Hey guys, Caleb with White Metal Games here, with another fun conversion. This time, a farseer on jetbike! With the exception of the Chapterhouse Farseer on jetbike compatible kit, I don’t see a lot of options for these out there. So when a friend asked me to convert up something along these lines, I couldn’t resist the opportunity! This isn’t as in depth a tutorial as you might be used to, but I think you can get the gist from what I’ll outline below.
To start, I gathered up some bits. I wasn’t sure what I would need, and in the end I didn’t use everything featured below. But IMHO it helps to have more bits than you need to give you a few options with every conversion. I grabbed an assortment of both elf, eldar, dark elf and dark eldar bits, as well as a spare ( mostly assembled) jetbike from a previous eldar project.
I have some left over legs from a High Elf Lord on Flying Griffin. So I use a razor saw to remove the upper torso from the lower torso that would traditionally fit on the griffin (at the time, I was building a griffin for WFB by removing the elven rider)
I dry fit the upper body to the bike. Good fit, but kinda boring.
I also realize that the upper body doesn’t quite fit flush with the seat of the bike, so I use a hobby knife to cut away the extra plastic to make it fit better.
It’s hard to tell, but this is an Eldar Guardian head. The bit on the right is from a wave serpent I think? Anyway, long story short is I need a way to represent the ghost helm common to eldar seers, so I trim a bit of the helmet away to make it smooth so that this ‘flange’ bit will attach readily enough.
Earlier I mentioned that I was a bit bored by the plastic bike legs on the bike. Well, I just happened to have a set of pewter legs from a high elf model of some sort. Maybe a dragon rider from the 90’s . . . not sure really. I liked the legs better for a farseer so I dry fit them in place. With a little bending I was able to get them to fit on the pedals. However, the legs didnt’ really sit flush, and pewter isn’t easier to convert like plastic or resin.
In the same griffin kit I found a lance with banner (I think it’s the griffin from Isle of Blood?) NICE! But kinda big. Also, it’s a lance, not a spear. Gotta change that too.
I trim the spear off of it’s and and realize I have a perfectly good cloak now.
I use a little grey stuff and glue to get the cloak into place. This helps to convey a sense of movement in the bike.
Here you can see the grey bit I used to help support the cloak. At the time, I figured I could incorporate this into the cloak and make it appear to be flapping behind him. And although I do feel I accomplished this in the end, I think in retrospect this was a sloppy approach and it would have be better to have support the cloak with another sort of bit that wasn’t so bulky. In reality, however, very little time will ever be spent focusing on the underpart of the cloak when looking at the model on the table, so I don’t sweat it too bad.
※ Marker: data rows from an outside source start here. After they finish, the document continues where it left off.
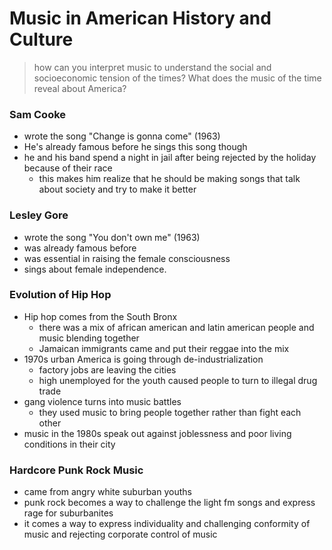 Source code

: # Music in American History and Culture

> how can you interpret music to understand the social and socioeconomic tension of the times?
> What does the music of the time reveal about America? 

### Sam Cooke
- wrote the song "Change is gonna come" (1963)
- He's already famous before he sings this song though
- he and his band spend a night in jail after being rejected by the holiday because of their race
	+ this makes him realize that he should be making songs that talk about society and try to make it better

### Lesley Gore
- wrote the song "You don't own me" (1963)
- was already famous before 
- was essential in raising the female consciousness 
- sings about female independence.

### Evolution of Hip Hop
- Hip hop comes from the South Bronx
	+ there was a mix of african american and latin american people and music blending together
	+ Jamaican immigrants came and put their reggae into the mix
- 1970s urban America is going through de-industrialization 
	+ factory jobs are leaving the cities
	+ high unemployed for the youth caused people to turn to illegal drug trade
- gang violence turns into music battles
	+ they used music to bring people together rather than fight each other
- music in the 1980s speak out against joblessness and poor living conditions in their city

### Hardcore Punk Rock Music
- came from angry white suburban youths
- punk rock becomes a way to challenge the light fm songs and express rage for suburbanites 
- it comes a way to express individuality and challenging conformity of music and rejecting corporate control of music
I trim the lance down, but I still need a shaft for the lower half of the spear. I find an old chariot banner that will work well. I carefully remove the lower portion of the banner pole.
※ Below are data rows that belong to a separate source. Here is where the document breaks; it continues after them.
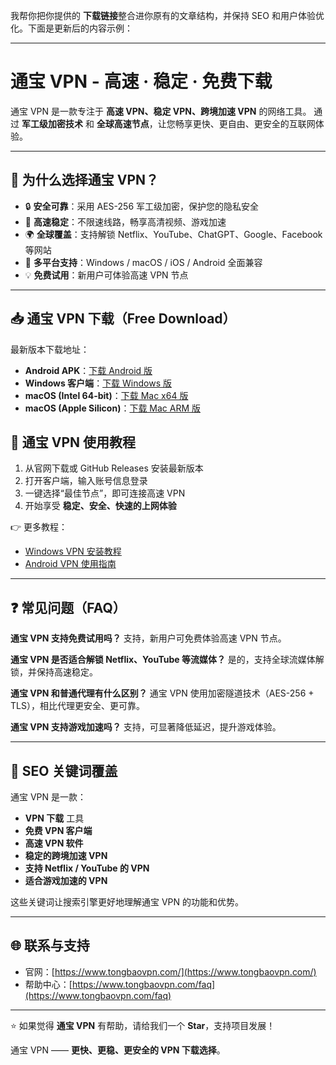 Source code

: 我帮你把你提供的 **下载链接**整合进你原有的文章结构，并保持 SEO 和用户体验优化。下面是更新后的内容示例：

---

# 通宝 VPN - 高速 · 稳定 · 免费下载

通宝 VPN 是一款专注于 **高速 VPN、稳定 VPN、跨境加速 VPN** 的网络工具。
通过 **军工级加密技术** 和 **全球高速节点**，让您畅享更快、更自由、更安全的互联网体验。

---

## 🌟 为什么选择通宝 VPN？

* 🔒 **安全可靠**：采用 AES-256 军工级加密，保护您的隐私安全
* 🚀 **高速稳定**：不限速线路，畅享高清视频、游戏加速
* 🌍 **全球覆盖**：支持解锁 Netflix、YouTube、ChatGPT、Google、Facebook 等网站
* 📱 **多平台支持**：Windows / macOS / iOS / Android 全面兼容
* 💡 **免费试用**：新用户可体验高速 VPN 节点

---

## 📥 通宝 VPN 下载（Free Download）

最新版本下载地址：

* **Android APK**：[下载 Android 版](https://update.tongbaovpn.com/app-release.apk?v=1.16.32&t=1757397093)
* **Windows 客户端**：[下载 Windows 版](https://update.tongbaovpn.com/TongBaoVPN_Windows_1.6.38.exe)
* **macOS (Intel 64-bit)**：[下载 Mac x64 版](https://update.tongbaovpn.com/TongBaoVPN_1.6.38_x64.dmg)
* **macOS (Apple Silicon)**：[下载 Mac ARM 版](https://update.tongbaovpn.com/TongBaoVPN_1.6.38_arm64.dmg)



## 🚀 通宝 VPN 使用教程

1. 从官网下载或 GitHub Releases 安装最新版本
2. 打开客户端，输入账号信息登录
3. 一键选择“最佳节点”，即可连接高速 VPN
4. 开始享受 **稳定、安全、快速的上网体验**

👉 更多教程：

* [Windows VPN 安装教程](https://www.tongbaovpn.com/faq/7-Windows%E7%89%88%E6%9C%AC%E7%9A%84%E9%80%9A%E5%AE%9DVPN%E4%B8%8B%E8%BD%BD%E5%AE%89%E8%A3%85%E6%95%99%E7%A8%8B)
* [Android VPN 使用指南](https://www.tongbaovpn.com/faq/6-Mac%E7%89%88%E6%9C%AC%E7%9A%84%E9%80%9A%E5%AE%9DVPN%E4%B8%8B%E8%BD%BD%E5%AE%89%E8%A3%85%E6%95%99%E7%A8%8B)

---

## ❓ 常见问题（FAQ）

**通宝 VPN 支持免费试用吗？**
支持，新用户可免费体验高速 VPN 节点。

**通宝 VPN 是否适合解锁 Netflix、YouTube 等流媒体？**
是的，支持全球流媒体解锁，并保持高速稳定。

**通宝 VPN 和普通代理有什么区别？**
通宝 VPN 使用加密隧道技术（AES-256 + TLS），相比代理更安全、更可靠。

**通宝 VPN 支持游戏加速吗？**
支持，可显著降低延迟，提升游戏体验。

---

## 📌 SEO 关键词覆盖

通宝 VPN 是一款：

* **VPN 下载** 工具
* **免费 VPN 客户端**
* **高速 VPN 软件**
* **稳定的跨境加速 VPN**
* **支持 Netflix / YouTube 的 VPN**
* **适合游戏加速的 VPN**

这些关键词让搜索引擎更好地理解通宝 VPN 的功能和优势。

---

## 🌐 联系与支持

* 官网：[https://www.tongbaovpn.com/](https://www.tongbaovpn.com/)
* 帮助中心：[https://www.tongbaovpn.com/faq](https://www.tongbaovpn.com/faq)
<!-- * 技术支持邮箱：[support@your-domain.com](mailto:support@your-domain.com) -->

---

⭐ 如果觉得 **通宝 VPN** 有帮助，请给我们一个 **Star**，支持项目发展！

通宝 VPN —— **更快、更稳、更安全的 VPN 下载选择**。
I use a little plastic glue to create new shaft. On the finished model, the join will be hidden inside the hand of the farseer himself.
Time to gussy up the canopy a bit. I find this old pewter swooping hawk pack that I think will make a great canopy decoration.
I have to bend it a little to get it to fit just right, but eventually, fit it does.
Now I’m back to the helmet and thinking about something to gussy it up some too. I consider using these antlers from a Grail Knight (WFB Bretonnian) but settle in the end on some more high elf chariot bits for the helmet.
Now the model is basically done. Just need to apply a little grey stuff to a few places to finish it up.
The spear and canopy were left unattached for the purpose of painting ease.
Below you can see the cloak once repaired. It’s a bit too bulky on the underside. But again, this was an oversight on my part, a learning curve, so you can expect mistakes like this from time to time.
We also added on a grenade pack to give a little more detail to the model. When painted, we’ll probably paint it with some OSL. to make it appear to have eldritch properties.